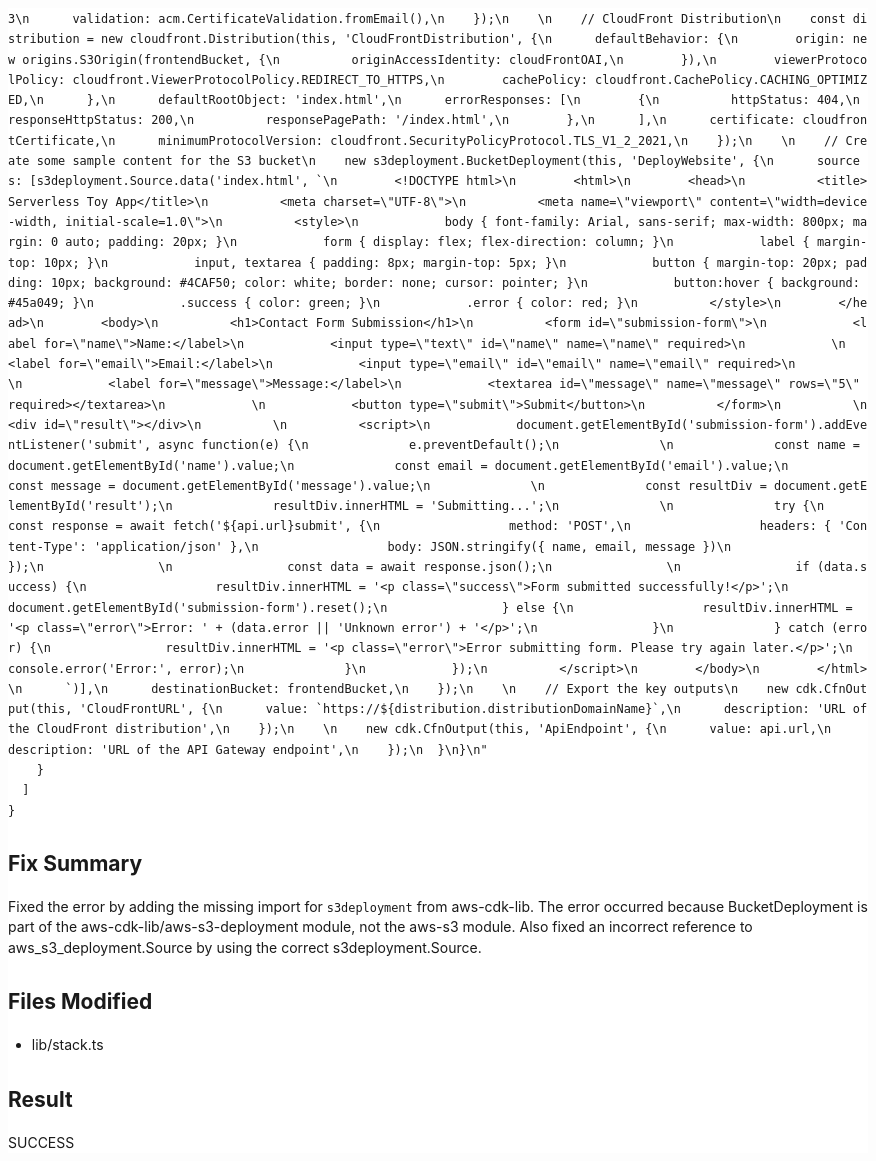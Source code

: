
 ```
3\n      validation: acm.CertificateValidation.fromEmail(),\n    });\n    \n    // CloudFront Distribution\n    const distribution = new cloudfront.Distribution(this, 'CloudFrontDistribution', {\n      defaultBehavior: {\n        origin: new origins.S3Origin(frontendBucket, {\n          originAccessIdentity: cloudFrontOAI,\n        }),\n        viewerProtocolPolicy: cloudfront.ViewerProtocolPolicy.REDIRECT_TO_HTTPS,\n        cachePolicy: cloudfront.CachePolicy.CACHING_OPTIMIZED,\n      },\n      defaultRootObject: 'index.html',\n      errorResponses: [\n        {\n          httpStatus: 404,\n          responseHttpStatus: 200,\n          responsePagePath: '/index.html',\n        },\n      ],\n      certificate: cloudfrontCertificate,\n      minimumProtocolVersion: cloudfront.SecurityPolicyProtocol.TLS_V1_2_2021,\n    });\n    \n    // Create some sample content for the S3 bucket\n    new s3deployment.BucketDeployment(this, 'DeployWebsite', {\n      sources: [s3deployment.Source.data('index.html', `\n        <!DOCTYPE html>\n        <html>\n        <head>\n          <title>Serverless Toy App</title>\n          <meta charset=\"UTF-8\">\n          <meta name=\"viewport\" content=\"width=device-width, initial-scale=1.0\">\n          <style>\n            body { font-family: Arial, sans-serif; max-width: 800px; margin: 0 auto; padding: 20px; }\n            form { display: flex; flex-direction: column; }\n            label { margin-top: 10px; }\n            input, textarea { padding: 8px; margin-top: 5px; }\n            button { margin-top: 20px; padding: 10px; background: #4CAF50; color: white; border: none; cursor: pointer; }\n            button:hover { background: #45a049; }\n            .success { color: green; }\n            .error { color: red; }\n          </style>\n        </head>\n        <body>\n          <h1>Contact Form Submission</h1>\n          <form id=\"submission-form\">\n            <label for=\"name\">Name:</label>\n            <input type=\"text\" id=\"name\" name=\"name\" required>\n            \n            <label for=\"email\">Email:</label>\n            <input type=\"email\" id=\"email\" name=\"email\" required>\n            \n            <label for=\"message\">Message:</label>\n            <textarea id=\"message\" name=\"message\" rows=\"5\" required></textarea>\n            \n            <button type=\"submit\">Submit</button>\n          </form>\n          \n          <div id=\"result\"></div>\n          \n          <script>\n            document.getElementById('submission-form').addEventListener('submit', async function(e) {\n              e.preventDefault();\n              \n              const name = document.getElementById('name').value;\n              const email = document.getElementById('email').value;\n              const message = document.getElementById('message').value;\n              \n              const resultDiv = document.getElementById('result');\n              resultDiv.innerHTML = 'Submitting...';\n              \n              try {\n                const response = await fetch('${api.url}submit', {\n                  method: 'POST',\n                  headers: { 'Content-Type': 'application/json' },\n                  body: JSON.stringify({ name, email, message })\n                });\n                \n                const data = await response.json();\n                \n                if (data.success) {\n                  resultDiv.innerHTML = '<p class=\"success\">Form submitted successfully!</p>';\n                  document.getElementById('submission-form').reset();\n                } else {\n                  resultDiv.innerHTML = '<p class=\"error\">Error: ' + (data.error || 'Unknown error') + '</p>';\n                }\n              } catch (error) {\n                resultDiv.innerHTML = '<p class=\"error\">Error submitting form. Please try again later.</p>';\n                console.error('Error:', error);\n              }\n            });\n          </script>\n        </body>\n        </html>\n      `)],\n      destinationBucket: frontendBucket,\n    });\n    \n    // Export the key outputs\n    new cdk.CfnOutput(this, 'CloudFrontURL', {\n      value: `https://${distribution.distributionDomainName}`,\n      description: 'URL of the CloudFront distribution',\n    });\n    \n    new cdk.CfnOutput(this, 'ApiEndpoint', {\n      value: api.url,\n      description: 'URL of the API Gateway endpoint',\n    });\n  }\n}\n"
    }
  ]
}
```

## Fix Summary
Fixed the error by adding the missing import for `s3deployment` from aws-cdk-lib. The error occurred because BucketDeployment is part of the aws-cdk-lib/aws-s3-deployment module, not the aws-s3 module. Also fixed an incorrect reference to aws_s3_deployment.Source by using the correct s3deployment.Source.

## Files Modified
- lib/stack.ts

## Result
SUCCESS
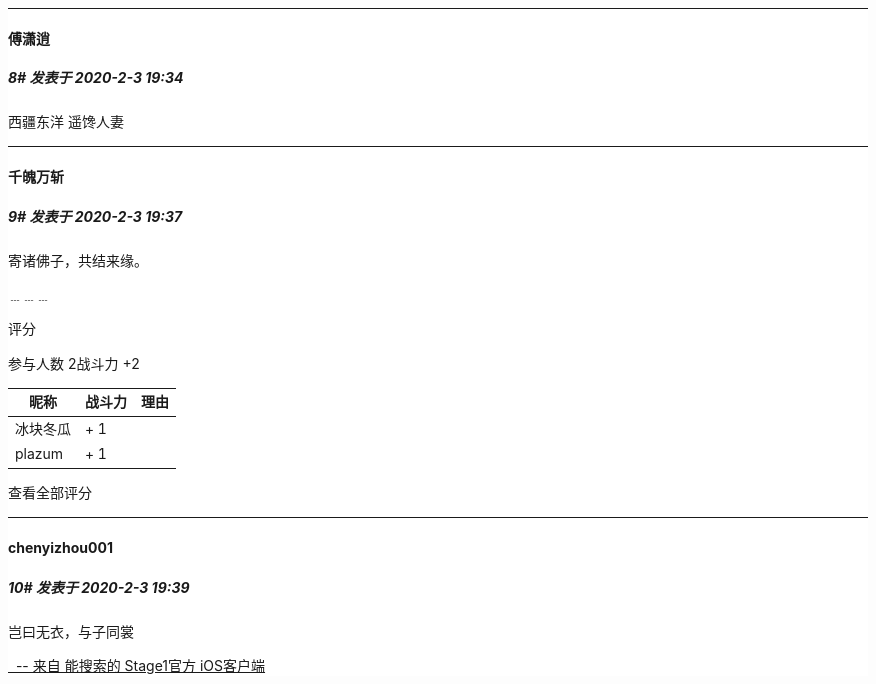 

*****

####  傅潇逍  
##### 8#       发表于 2020-2-3 19:34




西疆东洋 遥馋人妻







*****

####  千魄万斩  
##### 9#       发表于 2020-2-3 19:37




寄诸佛子，共结来缘。



﹍﹍﹍

评分





 参与人数 2战斗力 +2

|昵称|战斗力|理由|
|----|---|---|
| 冰块冬瓜| + 1||
| plazum| + 1||



查看全部评分






*****

####  chenyizhou001  
##### 10#       发表于 2020-2-3 19:39




岂曰无衣，与子同裳

[  -- 来自 能搜索的 Stage1官方 iOS客户端](https://itunes.apple.com/fi/app/saraba1st/id1221237470?mt=8)


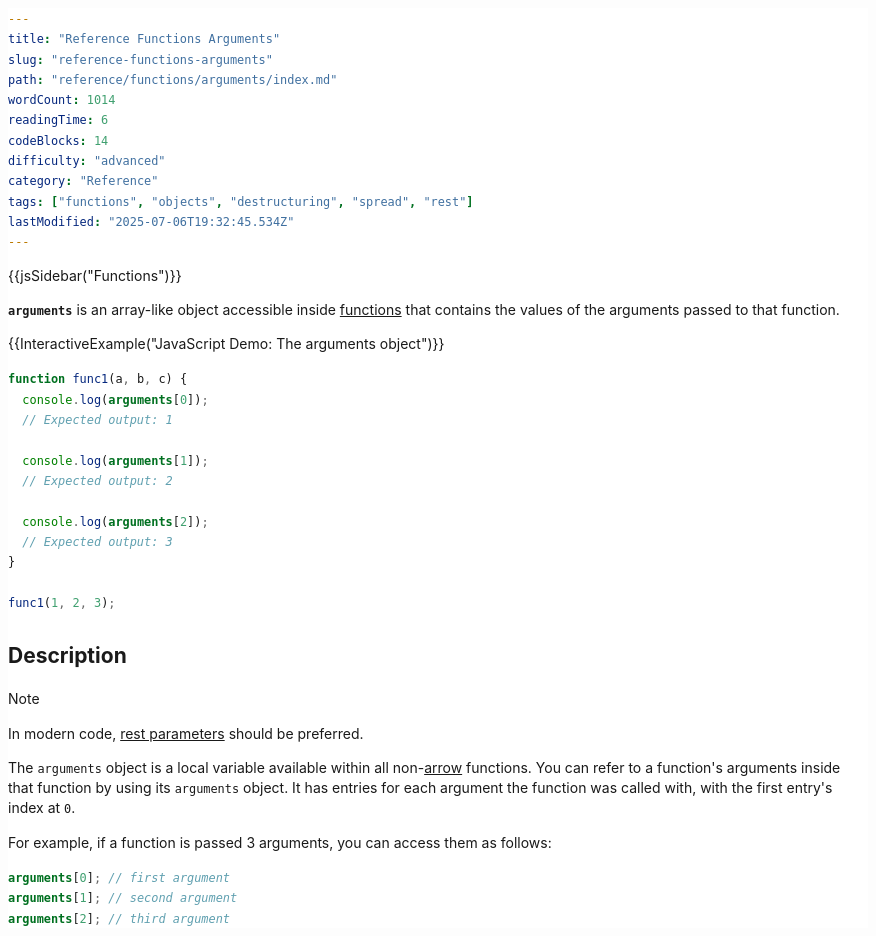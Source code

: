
```yaml
---
title: "Reference Functions Arguments"
slug: "reference-functions-arguments"
path: "reference/functions/arguments/index.md"
wordCount: 1014
readingTime: 6
codeBlocks: 14
difficulty: "advanced"
category: "Reference"
tags: ["functions", "objects", "destructuring", "spread", "rest"]
lastModified: "2025-07-06T19:32:45.534Z"
---
```



{{jsSidebar("Functions")}}

**`arguments`** is an array-like object accessible inside [functions](/en-US/docs/Web/JavaScript/Guide/Functions) that contains the values of the arguments passed to that function.

{{InteractiveExample("JavaScript Demo: The arguments object")}}

```js interactive-example
function func1(a, b, c) {
  console.log(arguments[0]);
  // Expected output: 1

  console.log(arguments[1]);
  // Expected output: 2

  console.log(arguments[2]);
  // Expected output: 3
}

func1(1, 2, 3);
```

## Description

> [!NOTE]
> In modern code, [rest parameters](/en-US/docs/Web/JavaScript/Reference/Functions/rest_parameters) should be preferred.

The `arguments` object is a local variable available within all non-[arrow](/en-US/docs/Web/JavaScript/Reference/Functions/Arrow_functions) functions. You can refer to a function's arguments inside that function by using its `arguments` object. It has entries for each argument the function was called with, with the first entry's index at `0`.

For example, if a function is passed 3 arguments, you can access them as follows:

```js
arguments[0]; // first argument
arguments[1]; // second argument
arguments[2]; // third argument
```
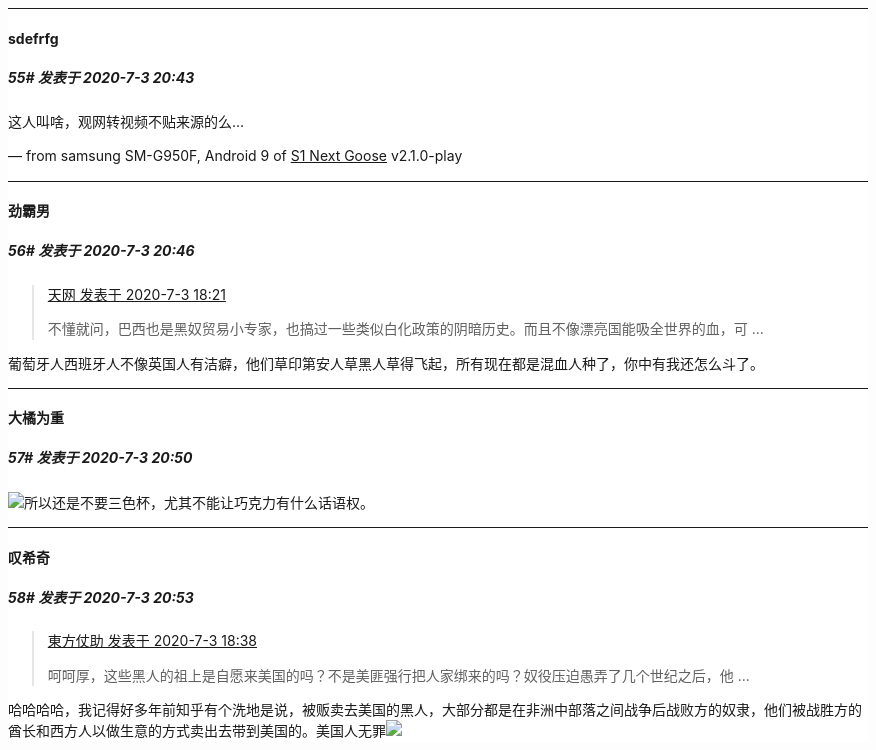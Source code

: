*****

####  sdefrfg  
##### 55#       发表于 2020-7-3 20:43




这人叫啥，观网转视频不贴来源的么…

— from samsung SM-G950F, Android 9 of [S1 Next Goose](https://pan.baidu.com/s/1mi43uRm) v2.1.0-play







*****

####  劲霸男  
##### 56#       发表于 2020-7-3 20:46



<blockquote><a href="httphttps://bbs.saraba1st.com/2b/forum.php?mod=redirect&amp;goto=findpost&amp;pid=48053319&amp;ptid=1945657" target="_blank">天网 发表于 2020-7-3 18:21</a>

不懂就问，巴西也是黑奴贸易小专家，也搞过一些类似白化政策的阴暗历史。而且不像漂亮国能吸全世界的血，可 ...</blockquote>
葡萄牙人西班牙人不像英国人有洁癖，他们草印第安人草黑人草得飞起，所有现在都是混血人种了，你中有我还怎么斗了。







*****

####  大橘为重  
##### 57#       发表于 2020-7-3 20:50



<img src="https://static.saraba1st.com/image/smiley/face2017/067.png" referrerpolicy="no-referrer">所以还是不要三色杯，尤其不能让巧克力有什么话语权。







*****

####  叹希奇  
##### 58#       发表于 2020-7-3 20:53



<blockquote><a href="httphttps://bbs.saraba1st.com/2b/forum.php?mod=redirect&amp;goto=findpost&amp;pid=48053552&amp;ptid=1945657" target="_blank">東方仗助 发表于 2020-7-3 18:38</a>

呵呵厚，这些黑人的祖上是自愿来美国的吗？不是美匪强行把人家绑来的吗？奴役压迫愚弄了几个世纪之后，他 ...</blockquote>
哈哈哈哈，我记得好多年前知乎有个洗地是说，被贩卖去美国的黑人，大部分都是在非洲中部落之间战争后战败方的奴隶，他们被战胜方的酋长和西方人以做生意的方式卖出去带到美国的。美国人无罪<img src="https://static.saraba1st.com/image/smiley/face2017/065.png" referrerpolicy="no-referrer">
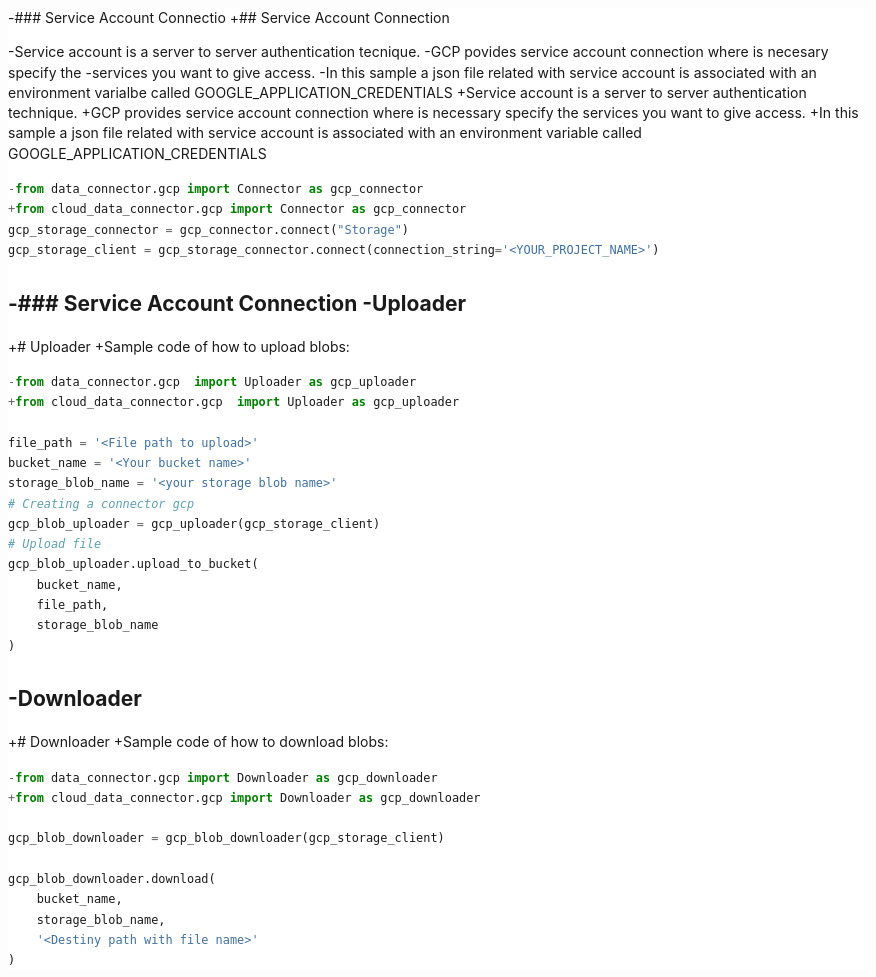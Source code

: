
  ```python
 ```
-### Service Account Connectio
+## Service Account Connection
 
-Service account is a server to server authentication tecnique. 
-GCP povides service account connection where is necesary specify the 
-services you want to give access.
-In this sample a json file related with service account is associated with an environment varialbe called GOOGLE_APPLICATION_CREDENTIALS
+Service account is a server to server authentication technique. 
+GCP provides service account connection where is necessary specify the services you want to give access.
+In this sample a json file related with service account is associated with an environment variable called GOOGLE_APPLICATION_CREDENTIALS
 
 ```python
-from data_connector.gcp import Connector as gcp_connector
+from cloud_data_connector.gcp import Connector as gcp_connector
 gcp_storage_connector = gcp_connector.connect("Storage")
 gcp_storage_client = gcp_storage_connector.connect(connection_string='<YOUR_PROJECT_NAME>')
 ```
 
-### Service Account Connection
-Uploader
----
+# Uploader
+Sample code of how to upload blobs:
 ```python
-from data_connector.gcp  import Uploader as gcp_uploader
+from cloud_data_connector.gcp  import Uploader as gcp_uploader
 
 file_path = '<File path to upload>'
 bucket_name = '<Your bucket name>'
 storage_blob_name = '<your storage blob name>'
 # Creating a connector gcp
 gcp_blob_uploader = gcp_uploader(gcp_storage_client)
 # Upload file
 gcp_blob_uploader.upload_to_bucket(
     bucket_name,
     file_path,
     storage_blob_name
 )
 ```
 
-Downloader
----
+# Downloader
+Sample code of how to download blobs:
 ```python
-from data_connector.gcp import Downloader as gcp_downloader
+from cloud_data_connector.gcp import Downloader as gcp_downloader
 
 gcp_blob_downloader = gcp_blob_downloader(gcp_storage_client)
 
 gcp_blob_downloader.download(
     bucket_name,
     storage_blob_name,
     '<Destiny path with file name>'
 )
 ```
 
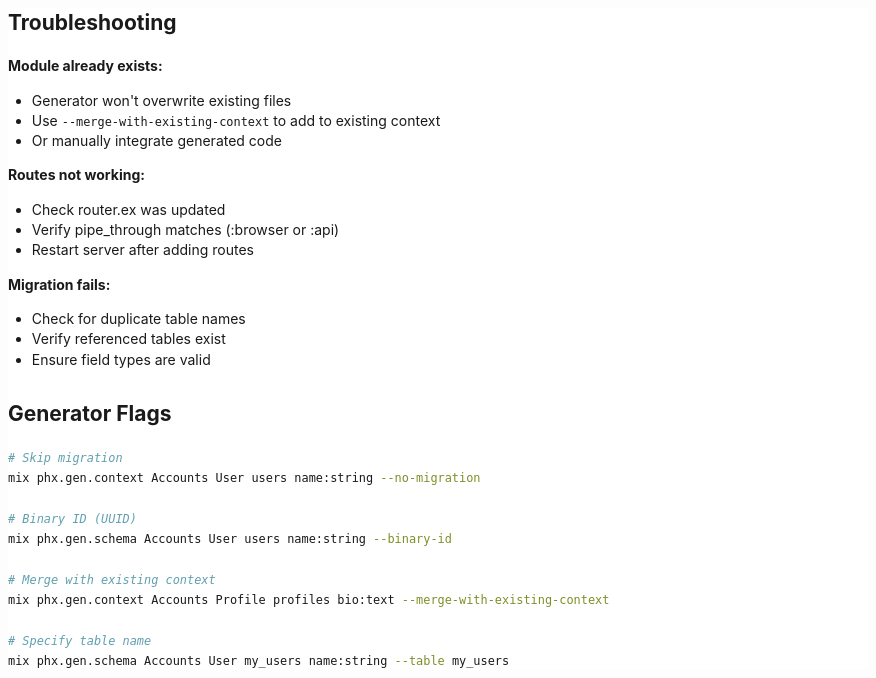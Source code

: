 ## Troubleshooting

**Module already exists:**
- Generator won't overwrite existing files
- Use `--merge-with-existing-context` to add to existing context
- Or manually integrate generated code

**Routes not working:**
- Check router.ex was updated
- Verify pipe_through matches (:browser or :api)
- Restart server after adding routes

**Migration fails:**
- Check for duplicate table names
- Verify referenced tables exist
- Ensure field types are valid

## Generator Flags

```bash
# Skip migration
mix phx.gen.context Accounts User users name:string --no-migration

# Binary ID (UUID)
mix phx.gen.schema Accounts User users name:string --binary-id

# Merge with existing context
mix phx.gen.context Accounts Profile profiles bio:text --merge-with-existing-context

# Specify table name
mix phx.gen.schema Accounts User my_users name:string --table my_users
```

━━━━━━━━━━━━━━━━

PROBLEM DETAILS: Search the listing for the word "environment" and return each line that holds it.

RESPONSE TO THE TASK:
-In this sample a json file related with service account is associated with an environment varialbe called GOOGLE_APPLICATION_CREDENTIALS
+In this sample a json file related with service account is associated with an environment variable called GOOGLE_APPLICATION_CREDENTIALS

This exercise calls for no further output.